* _What to produce_: Each line of the records that holds the word "member" should be copied out.

(Exercise material Opens)

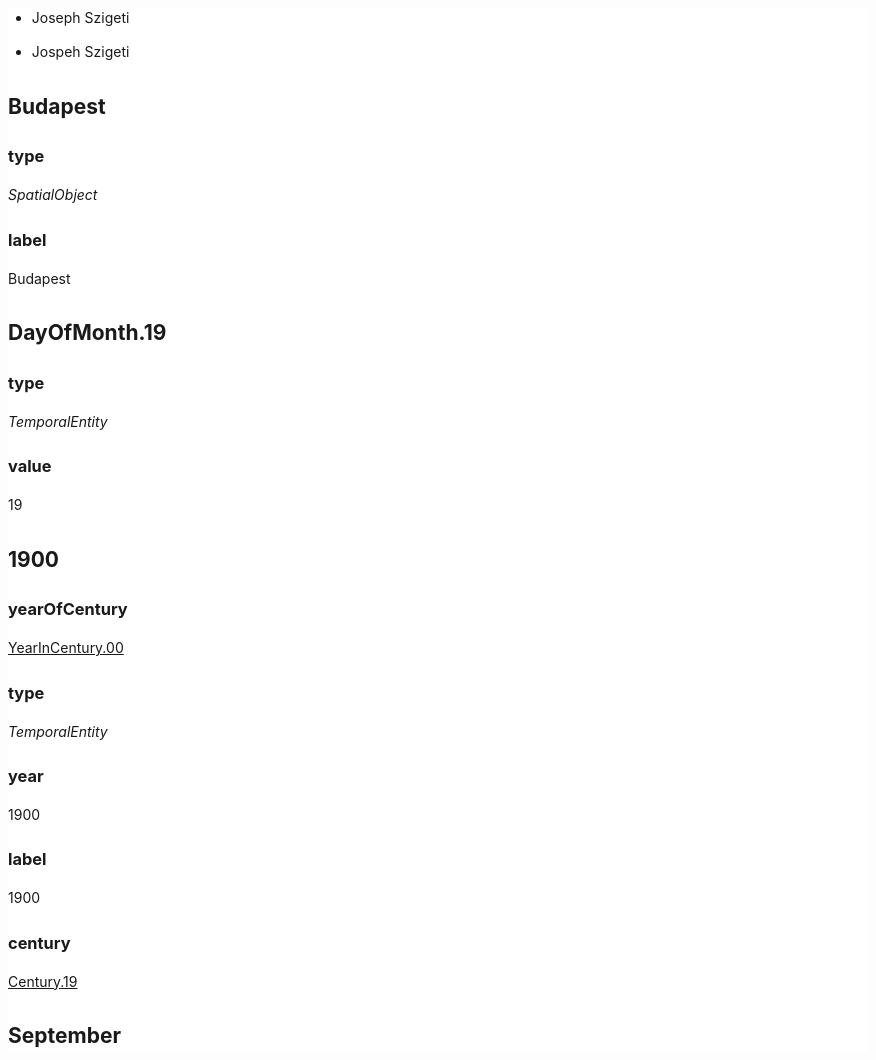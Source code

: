  - Joseph Szigeti

 - Jospeh Szigeti

## Budapest

### type


*SpatialObject*

### label


Budapest

## DayOfMonth.19

### type


*TemporalEntity*

### value


19

## 1900

### yearOfCentury


[YearInCentury.00](#YearInCentury.00)

### type


*TemporalEntity*

### year


1900

### label


1900

### century


[Century.19](#Century.19)

## September
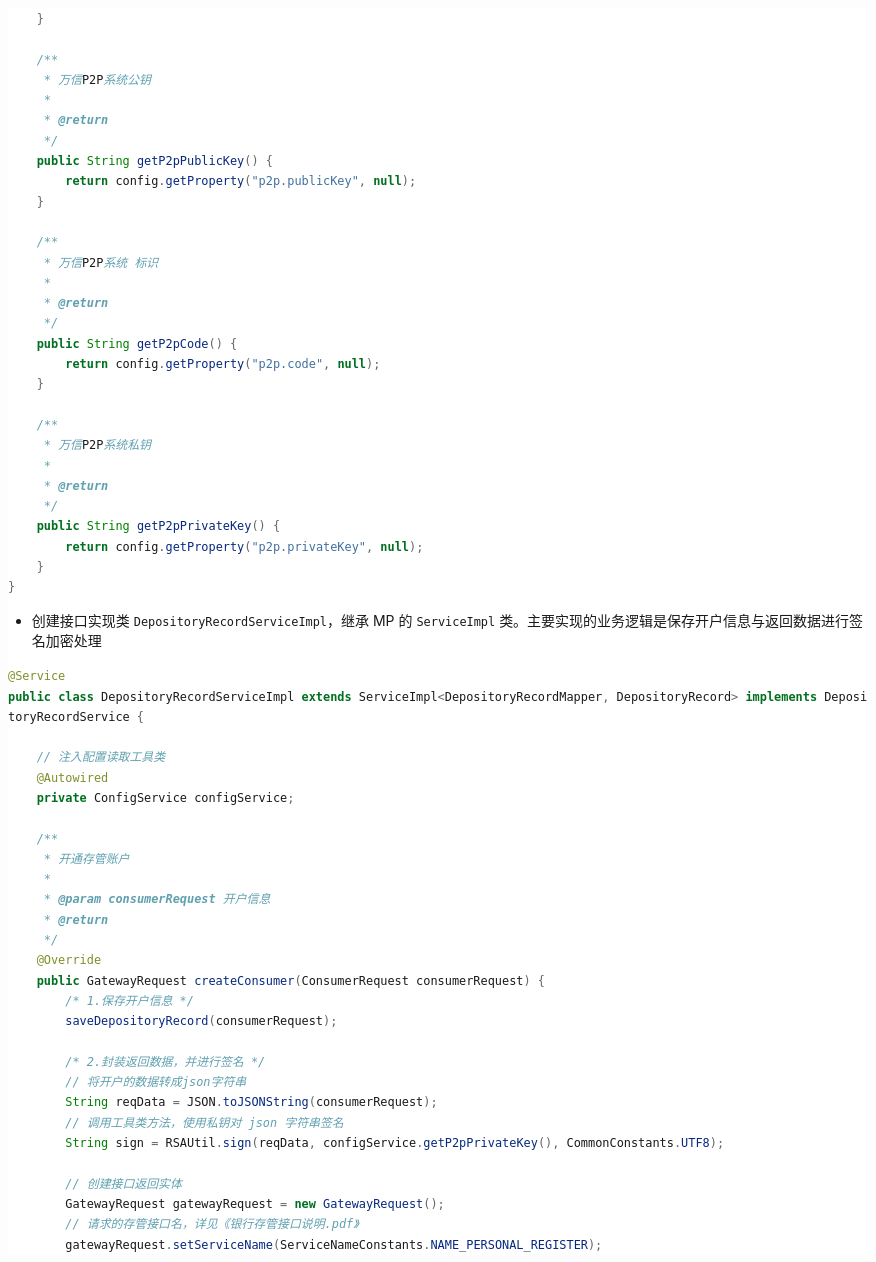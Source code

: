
 ```java
    }

    /**
     * 万信P2P系统公钥
     *
     * @return
     */
    public String getP2pPublicKey() {
        return config.getProperty("p2p.publicKey", null);
    }

    /**
     * 万信P2P系统 标识
     *
     * @return
     */
    public String getP2pCode() {
        return config.getProperty("p2p.code", null);
    }

    /**
     * 万信P2P系统私钥
     *
     * @return
     */
    public String getP2pPrivateKey() {
        return config.getProperty("p2p.privateKey", null);
    }
}
```

- 创建接口实现类 `DepositoryRecordServiceImpl`，继承 MP 的 `ServiceImpl` 类。主要实现的业务逻辑是保存开户信息与返回数据进行签名加密处理

```java
@Service
public class DepositoryRecordServiceImpl extends ServiceImpl<DepositoryRecordMapper, DepositoryRecord> implements DepositoryRecordService {

    // 注入配置读取工具类
    @Autowired
    private ConfigService configService;

    /**
     * 开通存管账户
     *
     * @param consumerRequest 开户信息
     * @return
     */
    @Override
    public GatewayRequest createConsumer(ConsumerRequest consumerRequest) {
        /* 1.保存开户信息 */
        saveDepositoryRecord(consumerRequest);

        /* 2.封装返回数据，并进行签名 */
        // 将开户的数据转成json字符串
        String reqData = JSON.toJSONString(consumerRequest);
        // 调用工具类方法，使用私钥对 json 字符串签名
        String sign = RSAUtil.sign(reqData, configService.getP2pPrivateKey(), CommonConstants.UTF8);

        // 创建接口返回实体
        GatewayRequest gatewayRequest = new GatewayRequest();
        // 请求的存管接口名，详见《银行存管接口说明.pdf》
        gatewayRequest.setServiceName(ServiceNameConstants.NAME_PERSONAL_REGISTER);
```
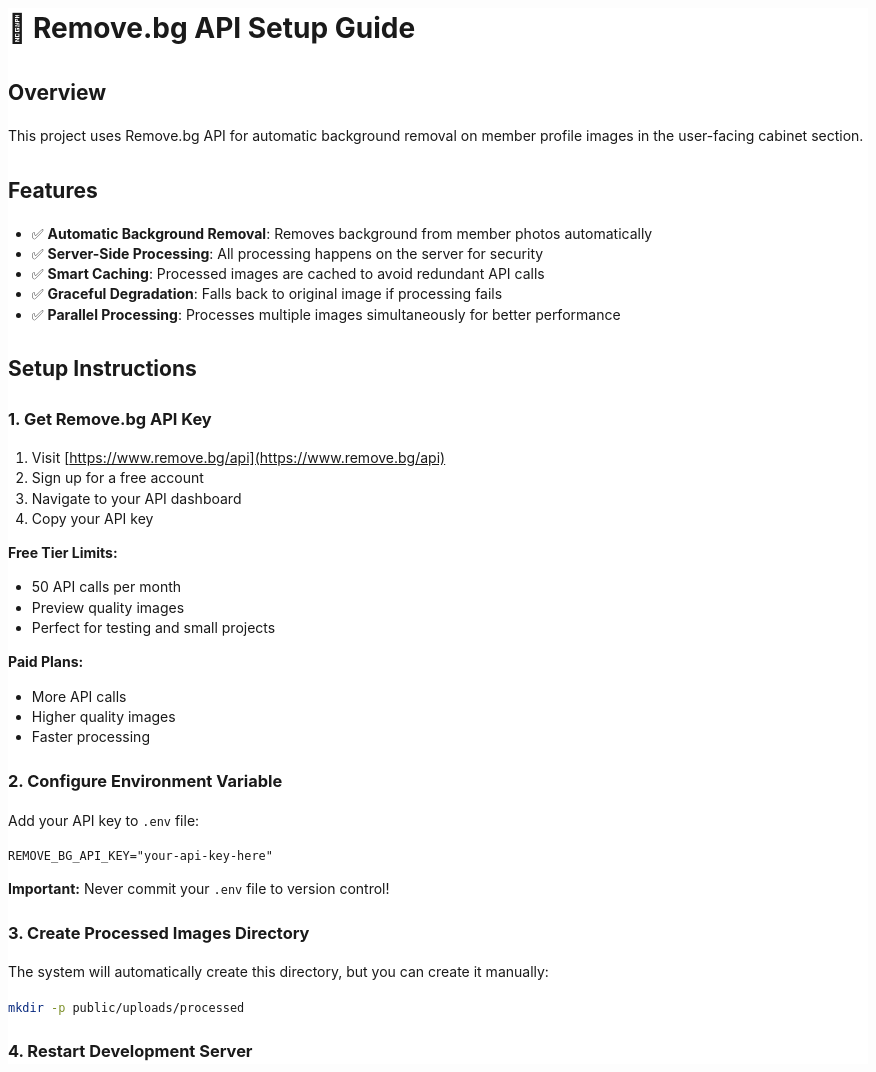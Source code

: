 # 🎨 Remove.bg API Setup Guide

## Overview
This project uses Remove.bg API for automatic background removal on member profile images in the user-facing cabinet section.

## Features
- ✅ **Automatic Background Removal**: Removes background from member photos automatically
- ✅ **Server-Side Processing**: All processing happens on the server for security
- ✅ **Smart Caching**: Processed images are cached to avoid redundant API calls
- ✅ **Graceful Degradation**: Falls back to original image if processing fails
- ✅ **Parallel Processing**: Processes multiple images simultaneously for better performance

## Setup Instructions

### 1. Get Remove.bg API Key

1. Visit [https://www.remove.bg/api](https://www.remove.bg/api)
2. Sign up for a free account
3. Navigate to your API dashboard
4. Copy your API key

**Free Tier Limits:**
- 50 API calls per month
- Preview quality images
- Perfect for testing and small projects

**Paid Plans:**
- More API calls
- Higher quality images
- Faster processing

### 2. Configure Environment Variable

Add your API key to `.env` file:

```env
REMOVE_BG_API_KEY="your-api-key-here"
```

**Important:** Never commit your `.env` file to version control!

### 3. Create Processed Images Directory

The system will automatically create this directory, but you can create it manually:

```bash
mkdir -p public/uploads/processed
```

### 4. Restart Development Server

(Exercise material Closes)

* _Answer to the problem_:
This project uses Remove.bg API for automatic background removal on member profile images in the user-facing cabinet section.
- ✅ **Automatic Background Removal**: Removes background from member photos automatically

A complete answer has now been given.